Utility of Culturing Marginal Bone in Patients Undergoing Lower Limb Amputation for Infection


      Guidelines suggest culturing clinically uninfected bone at the margin after surgical resection for osteomyelitis, but little published evidence supports this procedure. To investigate whether culturing marginal bone after completing resection of infected bone affected antibiotic use or further surgical intervention, we collected data on sequential patients undergoing amputation for a foot infection at our tertiary care hospital between January 2014 and May 2015. We recorded patient age, sex, presence of diabetes mellitus, level of amputation, whether marginal bone was sent for culture, microbiology of any marginal bone specimens, type and duration of antibiotic therapy, and any further surgical resection.
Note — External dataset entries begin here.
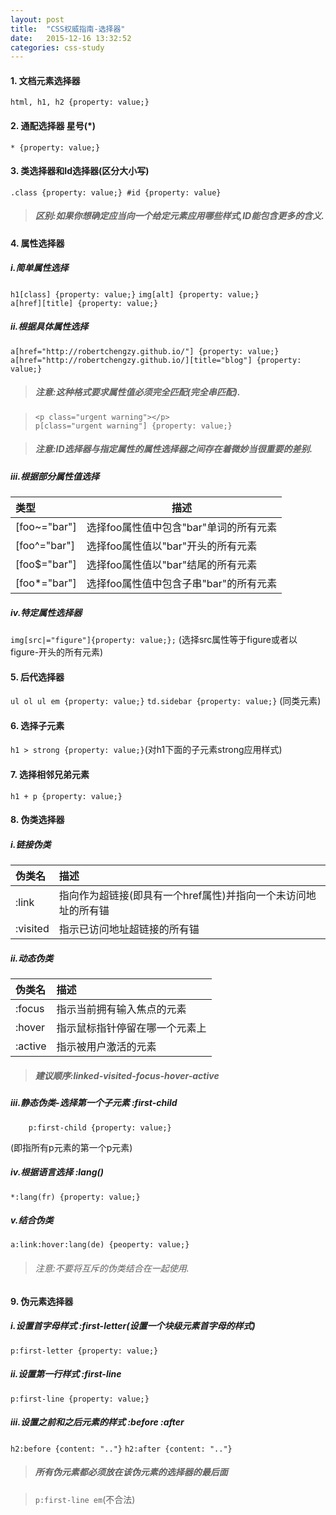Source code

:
 ```yaml
---
layout: post
title:  "CSS权威指南-选择器"
date:   2015-12-16 13:32:52
categories: css-study
---
```


#### 1. 文档元素选择器

```html, h1, h2 {property: value;}```

#### 2. 通配选择器 星号(*)
 
```* {property: value;}```

#### 3. 类选择器和Id选择器(区分大小写)
 
```.class {property: value;} #id {property: value}```

> ##### 区别:如果你想确定应当向一个给定元素应用哪些样式,ID能包含更多的含义.

#### 4. 属性选择器 

##### i.简单属性选择

```h1[class] {property: value;}```
```img[alt] {property: value;}```<br/>
```a[href][title] {property: value;}```

##### ii.根据具体属性选择

```a[href="http://robertchengzy.github.io/"] {property: value;}```
```a[href="http://robertchengzy.github.io/][title="blog"] {property: value;}```

> ##### 注意:这种格式要求属性值必须完全匹配(完全串匹配).

> ```<p class="urgent warning"></p>``` <br/>
> ```p[class="urgent warning"] {property: value;}```

> ##### 注意:ID选择器与指定属性的属性选择器之间存在着微妙当很重要的差别.

##### iii.根据部分属性值选择

| 类型          | 描述                               |
| :----------- | ---------------------------------- |
| [foo~="bar"] | 选择foo属性值中包含"bar"单词的所有元素 |
| [foo^="bar"] | 选择foo属性值以"bar"开头的所有元素     |
| [foo$="bar"] | 选择foo属性值以"bar"结尾的所有元素     |
| [foo*="bar"] | 选择foo属性值中包含子串"bar"的所有元素 |

##### iv.特定属性选择器 

```img[src|="figure"]{property: value;};``` (选择src属性等于figure或者以figure-开头的所有元素)

#### 5. 后代选择器 

```ul ol ul em {property: value;}``` 
```td.sidebar {property: value;}``` (同类元素)

#### 6. 选择子元素

```h1 > strong {property: value;}```(对h1下面的子元素strong应用样式)

#### 7. 选择相邻兄弟元素

```h1 + p {property: value;}```

#### 8. 伪类选择器

##### i.链接伪类

| 伪类名    | 描述                               |
| :------- | :---------------------------------- |
| :link    | 指向作为超链接(即具有一个href属性)并指向一个未访问地址的所有锚 |
| :visited | 指示已访问地址超链接的所有锚 |

##### ii.动态伪类

| 伪类名    | 描述                               |
| :------- | :---------------------------------- |
| :focus   | 指示当前拥有输入焦点的元素            |
| :hover   | 指示鼠标指针停留在哪一个元素上         |
| :active  | 指示被用户激活的元素                 |

> ##### 建议顺序:linked-visited-focus-hover-active

##### iii.静态伪类-选择第一个子元素 :first-child 

```
    p:first-child {property: value;}
```
(即指所有p元素的第一个p元素)

##### iv.根据语言选择 :lang()

```*:lang(fr) {property: value;}```

##### v.结合伪类

```a:link:hover:lang(de) {peoperty: value;}```

> ###### 注意:不要将互斥的伪类结合在一起使用.

#### 9. 伪元素选择器

##### i.设置首字母样式 :first-letter(设置一个块级元素首字母的样式)

```p:first-letter {property: value;}```

##### ii.设置第一行样式 :first-line

```p:first-line {property: value;}```

##### iii.设置之前和之后元素的样式 :before :after

```h2:before {content: ".."}```
```h2:after {content: ".."}```

> ##### 所有伪元素都必须放在该伪元素的选择器的最后面

> ```p:first-line em```(不合法)
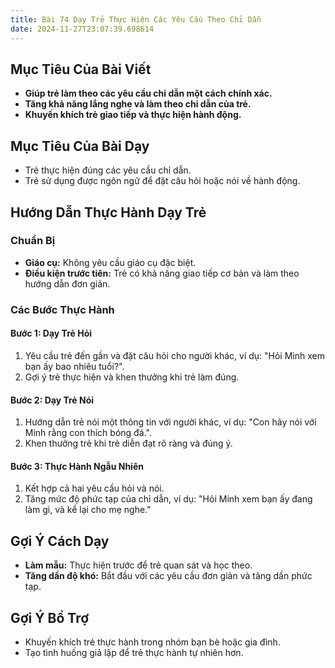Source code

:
 ```yaml
---
title: Bài 74 Dạy Trẻ Thực Hiện Các Yêu Cầu Theo Chỉ Dẫn 
date: 2024-11-27T23:07:39.698614
---
```


## Mục Tiêu Của Bài Viết
- **Giúp trẻ làm theo các yêu cầu chỉ dẫn một cách chính xác.**
- **Tăng khả năng lắng nghe và làm theo chỉ dẫn của trẻ.**
- **Khuyến khích trẻ giao tiếp và thực hiện hành động.**

## Mục Tiêu Của Bài Dạy
- Trẻ thực hiện đúng các yêu cầu chỉ dẫn.
- Trẻ sử dụng được ngôn ngữ để đặt câu hỏi hoặc nói về hành động.

## Hướng Dẫn Thực Hành Dạy Trẻ

### Chuẩn Bị
- **Giáo cụ:** Không yêu cầu giáo cụ đặc biệt.
- **Điều kiện trước tiên:** Trẻ có khả năng giao tiếp cơ bản và làm theo hướng dẫn đơn giản.

### Các Bước Thực Hành
#### Bước 1: Dạy Trẻ Hỏi
1. Yêu cầu trẻ đến gần và đặt câu hỏi cho người khác, ví dụ: "Hỏi Minh xem bạn ấy bao nhiêu tuổi?".
2. Gợi ý trẻ thực hiện và khen thưởng khi trẻ làm đúng.

#### Bước 2: Dạy Trẻ Nói
1. Hướng dẫn trẻ nói một thông tin với người khác, ví dụ: "Con hãy nói với Minh rằng con thích bóng đá.".
2. Khen thưởng trẻ khi trẻ diễn đạt rõ ràng và đúng ý.

#### Bước 3: Thực Hành Ngẫu Nhiên
1. Kết hợp cả hai yêu cầu hỏi và nói.
2. Tăng mức độ phức tạp của chỉ dẫn, ví dụ: "Hỏi Minh xem bạn ấy đang làm gì, và kể lại cho mẹ nghe."

## Gợi Ý Cách Dạy
- **Làm mẫu:** Thực hiện trước để trẻ quan sát và học theo.
- **Tăng dần độ khó:** Bắt đầu với các yêu cầu đơn giản và tăng dần phức tạp.

## Gợi Ý Bổ Trợ
- Khuyến khích trẻ thực hành trong nhóm bạn bè hoặc gia đình.
- Tạo tình huống giả lập để trẻ thực hành tự nhiên hơn.
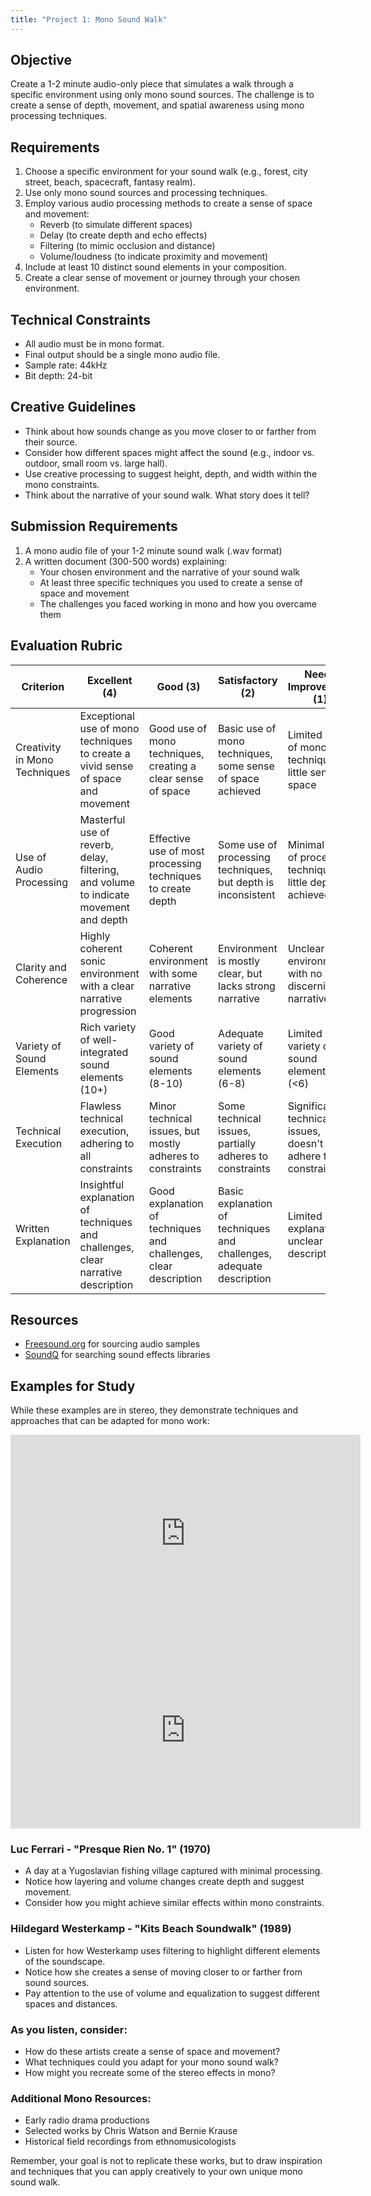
 ```yaml
---
title: "Project 1: Mono Sound Walk"
---
```


<!-- ## Silent Film in Mono

Pick a silent film from the [Archive.org silent film archive](https://archive.org/details/silenthalloffame). Create a sound design for any 30-second clip in the movie you choose. Add enough sound effects to create a feeling of realism. You are limited to **mono-playback**, so imagine simulating a space with only one channel. You could accomplish this using reverb, delay, filtering, or loudness.

Submit a rendered video file to D2L and a paragraph explaining your spatialization process using the project's limitations.

See [SoundQ](https://www.prosoundeffects.com/soundq/) for a great way to search through freesound.org and other sound effects libraries. -->

## Objective
Create a 1-2 minute audio-only piece that simulates a walk through a specific environment using only mono sound sources. The challenge is to create a sense of depth, movement, and spatial awareness using mono processing techniques.

## Requirements
1. Choose a specific environment for your sound walk (e.g., forest, city street, beach, spacecraft, fantasy realm).
2. Use only mono sound sources and processing techniques.
3. Employ various audio processing methods to create a sense of space and movement:
   - Reverb (to simulate different spaces)
   - Delay (to create depth and echo effects)
   - Filtering (to mimic occlusion and distance)
   - Volume/loudness (to indicate proximity and movement)
4. Include at least 10 distinct sound elements in your composition.
5. Create a clear sense of movement or journey through your chosen environment.

## Technical Constraints
- All audio must be in mono format.
- Final output should be a single mono audio file.
- Sample rate: 44kHz
- Bit depth: 24-bit

## Creative Guidelines
- Think about how sounds change as you move closer to or farther from their source.
- Consider how different spaces might affect the sound (e.g., indoor vs. outdoor, small room vs. large hall).
- Use creative processing to suggest height, depth, and width within the mono constraints.
- Think about the narrative of your sound walk. What story does it tell?

## Submission Requirements
1. A mono audio file of your 1-2 minute sound walk (.wav format)
2. A written document (300-500 words) explaining:
   - Your chosen environment and the narrative of your sound walk
   - At least three specific techniques you used to create a sense of space and movement
   - The challenges you faced working in mono and how you overcame them


## Evaluation Rubric

| Criterion | Excellent (4) | Good (3) | Satisfactory (2) | Needs Improvement (1) |
|-----------|---------------|----------|------------------|------------------------|
| Creativity in Mono Techniques | Exceptional use of mono techniques to create a vivid sense of space and movement | Good use of mono techniques, creating a clear sense of space | Basic use of mono techniques, some sense of space achieved | Limited use of mono techniques, little sense of space |
| Use of Audio Processing | Masterful use of reverb, delay, filtering, and volume to indicate movement and depth | Effective use of most processing techniques to create depth | Some use of processing techniques, but depth is inconsistent | Minimal use of processing techniques, little depth achieved |
| Clarity and Coherence | Highly coherent sonic environment with a clear narrative progression | Coherent environment with some narrative elements | Environment is mostly clear, but lacks strong narrative | Unclear environment with no discernible narrative |
| Variety of Sound Elements | Rich variety of well-integrated sound elements (10+) | Good variety of sound elements (8-10) | Adequate variety of sound elements (6-8) | Limited variety of sound elements (<6) |
| Technical Execution | Flawless technical execution, adhering to all constraints | Minor technical issues, but mostly adheres to constraints | Some technical issues, partially adheres to constraints | Significant technical issues, doesn't adhere to constraints |
| Written Explanation | Insightful explanation of techniques and challenges, clear narrative description | Good explanation of techniques and challenges, clear description | Basic explanation of techniques and challenges, adequate description | Limited explanation, unclear description |


## Resources
- [Freesound.org](https://freesound.org/) for sourcing audio samples
- [SoundQ](https://www.prosoundeffects.com/soundq/) for searching sound effects libraries

## Examples for Study

While these examples are in stereo, they demonstrate techniques and approaches that can be adapted for mono work:

<iframe width="560" height="315" src="https://www.youtube.com/embed/8C6XlF_2VrQ?si=Wqcf8nJKqOrfiJUS" title="YouTube video player" frameborder="0" allow="accelerometer; autoplay; clipboard-write; encrypted-media; gyroscope; picture-in-picture; web-share" referrerpolicy="strict-origin-when-cross-origin" allowfullscreen></iframe>

<iframe width="560" height="315" src="https://www.youtube.com/embed/hg96nU6ltLk?si=52ITrKX7DGBBFJsG" title="YouTube video player" frameborder="0" allow="accelerometer; autoplay; clipboard-write; encrypted-media; gyroscope; picture-in-picture; web-share" referrerpolicy="strict-origin-when-cross-origin" allowfullscreen></iframe>

### Luc Ferrari - "Presque Rien No. 1" (1970)
   - A day at a Yugoslavian fishing village captured with minimal processing.
   - Notice how layering and volume changes create depth and suggest movement.
   - Consider how you might achieve similar effects within mono constraints.
### Hildegard Westerkamp - "Kits Beach Soundwalk" (1989)
   - Listen for how Westerkamp uses filtering to highlight different elements of the soundscape.
   - Notice how she creates a sense of moving closer to or farther from sound sources.
   - Pay attention to the use of volume and equalization to suggest different spaces and distances.

### As you listen, consider:
- How do these artists create a sense of space and movement?
- What techniques could you adapt for your mono sound walk?
- How might you recreate some of the stereo effects in mono?

### Additional Mono Resources:
- Early radio drama productions
- Selected works by Chris Watson and Bernie Krause
- Historical field recordings from ethnomusicologists

Remember, your goal is not to replicate these works, but to draw inspiration and techniques that you can apply creatively to your own unique mono sound walk.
Among 132 patients, the mean age was 71.9 years, 103 (78.0%) were male, and 79 (59.8%) had diabetes. Treating surgeons sent marginal bone in 58 (43.9%) of these patients, 50 (86.2%) of which were culture positive. Patients with a positive bone culture were significantly more likely to undergo further surgical intervention (20.0% vs 6.1%, p = .047). For patients with diabetes, compared with those without, surgeons did not send marginal bone for culture more often (46% vs 42%, p = .72), nor did they undertake further surgical interventions more frequently (13.4% vs 10.1%, p = .89). Our results suggest that the clinicians used the marginal bone culture findings to make clinical decisions but do not clarify if there is a benefit to performing this procedure. Although patients whose proximal bone specimens were culture positive were more likely to undergo a surgical intervention, the reasons for, and benefit of, this additional surgery were unclear.